Think back to a time when you met someone new. Likely, you introduced yourself, shared what you do for a living and then inquired about what they do for a living. Asking what someone does is a reflex. It’s a habit. It’s what you do when networking or in most any social situations. This however can create a significant challenge. Love it or hate it, we are often defined by our jobs, professions and careers. What we do becomes who we are. For professionals on a clearly defined path, work is truly who they are and want to be known for. For everyone else, the idea of being defined by a career can feel suffocating. Especially if your career no longer feels like the right fit.

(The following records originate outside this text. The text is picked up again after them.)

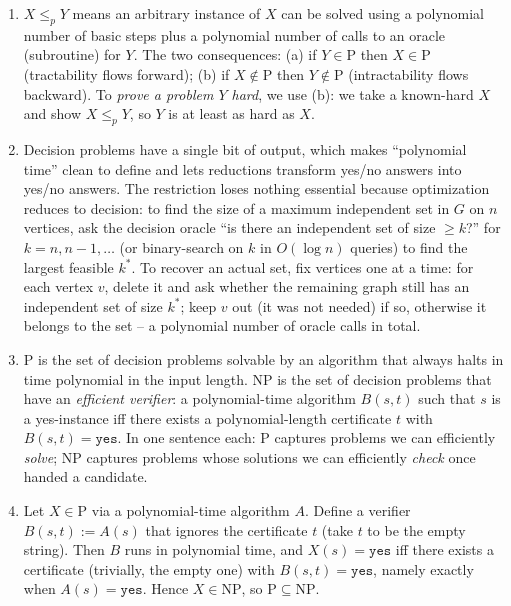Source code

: \documentclass[11pt]{article}
\begin{document}
\begin{enumerate}[label=\textbf{A\arabic*.}, leftmargin=2.2em]

\item $X \le_p Y$ means an arbitrary instance of $X$ can be solved using a polynomial
number of basic steps plus a polynomial number of calls to an oracle (subroutine) for $Y$.
The two consequences: (a) if $Y \in \mathrm{P}$ then $X \in \mathrm{P}$ (tractability flows
forward); (b) if $X \notin \mathrm{P}$ then $Y \notin \mathrm{P}$ (intractability flows
backward). To \emph{prove a problem $Y$ hard}, we use (b): we take a known-hard $X$ and
show $X \le_p Y$, so $Y$ is at least as hard as $X$.

\item Decision problems have a single bit of output, which makes ``polynomial time'' clean
to define and lets reductions transform yes/no answers into yes/no answers. The restriction
loses nothing essential because optimization reduces to decision: to find the size of a
maximum independent set in $G$ on $n$ vertices, ask the decision oracle ``is there an
independent set of size $\ge k$?'' for $k = n, n-1, \ldots$ (or binary-search on $k$ in
$O(\log n)$ queries) to find the largest feasible $k^*$. To recover an actual set, fix
vertices one at a time: for each vertex $v$, delete it and ask whether the remaining graph
still has an independent set of size $k^*$; keep $v$ out (it was not needed) if so,
otherwise it belongs to the set -- a polynomial number of oracle calls in total.

\item $\mathrm{P}$ is the set of decision problems solvable by an algorithm that always
halts in time polynomial in the input length. $\mathrm{NP}$ is the set of decision problems
that have an \emph{efficient verifier}: a polynomial-time algorithm $B(s, t)$ such that $s$
is a yes-instance iff there exists a polynomial-length certificate $t$ with $B(s,t) =
\mathtt{yes}$. In one sentence each: $\mathrm{P}$ captures problems we can efficiently
\emph{solve}; $\mathrm{NP}$ captures problems whose solutions we can efficiently
\emph{check} once handed a candidate.

\item Let $X \in \mathrm{P}$ via a polynomial-time algorithm $A$. Define a verifier $B(s,t)
:= A(s)$ that ignores the certificate $t$ (take $t$ to be the empty string). Then $B$ runs
in polynomial time, and $X(s) = \mathtt{yes}$ iff there exists a certificate (trivially,
the empty one) with $B(s,t) = \mathtt{yes}$, namely exactly when $A(s) = \mathtt{yes}$.
Hence $X \in \mathrm{NP}$, so $\mathrm{P} \subseteq \mathrm{NP}$.


\end{enumerate}
\end{document}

The line between self-identity and professional identity (i.e. brand) can become blurred and it is easy to become wrapped up in or even mummified by your professional identity. So what does this say about you, mean for you and how does this impact the all-important question of what’s next? Sometimes the answers to these questions have less to do with your own career aspirations and more to do with other’s expectations of you. Because you’ve done X for so long, how could you ever pursue Y? To pursue something new and exciting may feel like you failed or at a minimum disappointed them.
It is easy to get wrapped up in the expectations of others. An obligation to live up to an ideal that exists in your mind about what others think and expect of you likely has little basis in truth. It may seem hard to believe but other people are probably far more concerned with their own careers. The sooner you are able to let go of other’s expectations or opinions, the sooner you can move toward finding happiness on your own career path. When you feel stuck in a job or unfulfilled by your chosen career path, being defined solely by that career amplifies feelings of failure. The path out requires a commitment to growth and change.

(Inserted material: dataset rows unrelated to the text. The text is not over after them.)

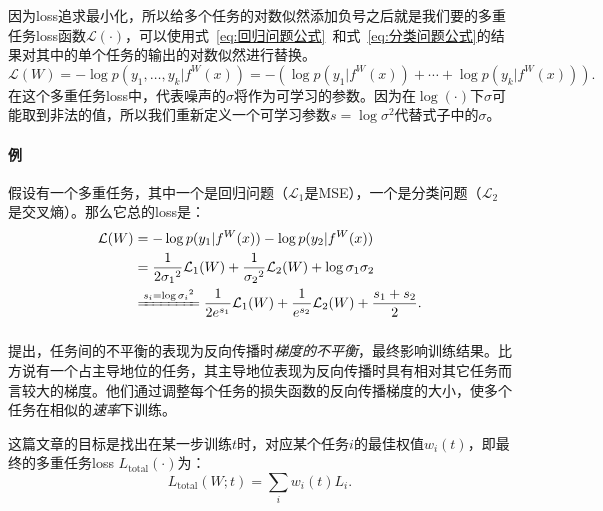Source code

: \documentclass{ctexart}
\begin{document}
因为loss追求最小化，所以给多个任务的对数似然添加负号之后就是我们要的多重任务loss函数$\mathcal{L}(\cdot)$，可以使用式~\ref{eq:回归问题公式}~和式~\ref{eq:分类问题公式}的结果对其中的单个任务的输出的对数似然进行替换。
\begin{equation}
    \mathcal{L}(W) = - \log p(y_1, \ldots, y_k|f^W(x)) = - (\log p(y_1 | f^W(x)) + \cdots + \log p(y_k | f^W(x))).
\end{equation}
在这个多重任务loss中，代表噪声的$\sigma$将作为可学习的参数。因为在$\log(\cdot)$下$\sigma$可能取到非法的值，所以我们重新定义一个可学习参数$s=\log \sigma^2$代替式子中的$\sigma$。

\paragraph{例} 假设有一个多重任务，其中一个是回归问题（$\mathcal{L}_1$是MSE），一个是分类问题（$\mathcal{L}_2$是交叉熵）。那么它总的loss是：
\begin{equation}
    \begin{aligned}
        \mathcal{L}(W) &= - \log p(y_1|f^W(x)) - \log p(y_2|f^W(x)) \\
         &= \frac{1}{2{\sigma_1}^2} \mathcal{L}_1(W) + \frac{1}{{\sigma_2}^2} \mathcal{L}_2(W) + \log \sigma_1\sigma_2 \\
         &\xlongequal{s_i =\log {\sigma_i}^2} \frac{1}{2{e}^{s_1}} \mathcal{L}_1(W) + \frac{1}{{e}^{s_2}} \mathcal{L}_2(W) + \frac{s_1 + s_2}{2}.
    \end{aligned}
\end{equation}

\subsubsection{}

\citet{Chen18GradNorm}提出，任务间的不平衡的表现为反向传播时\emph{梯度的不平衡}，最终影响训练结果。比方说有一个占主导地位的任务，其主导地位表现为反向传播时具有相对其它任务而言较大的梯度。他们通过调整每个任务的损失函数的反向传播梯度的大小，使多个任务在相似的\emph{速率}下训练。

这篇文章的目标是找出在某一步训练$t$时，对应某个任务$i$的最佳权值$w_i(t)$，即最终的多重任务loss $L_\mathrm{total}(\cdot)$为：
\begin{equation}
    \label{eq:GradNormTotalLoss}
    L_\mathrm{total}(W;t) = \sum_i w_i(t) L_i.
\end{equation}
\end{document}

Making the decision to evaluate what you really want and go after it is the easy part. From there, you will be able to uncover or return to your authenticate self. This will let you do two things: 1) determine if you are who you want to be and 2) identify where you should go from here. The key is asking yourself hard questions about where you are, where you want to be and where you thought you’d be. Are you caught up in how others perceive your chosen career path? Are you worried about losing yourself because for so long you’ve been defined by what you do even though that is not you?
Happiness doesn’t come from playing it safe and growth happens outside your comfort zone. So be ready to get uncomfortable. Evaluate your career based on where you want to be, not on where you thought you’d be. Let go of your fear of failure and accept that change is necessary and good. And remember, there is no shortage of opinions. Pay attention to the one that matters most—your own. Accepting that you know yourself best is the first step to changing how you see yourself and how you show up for others.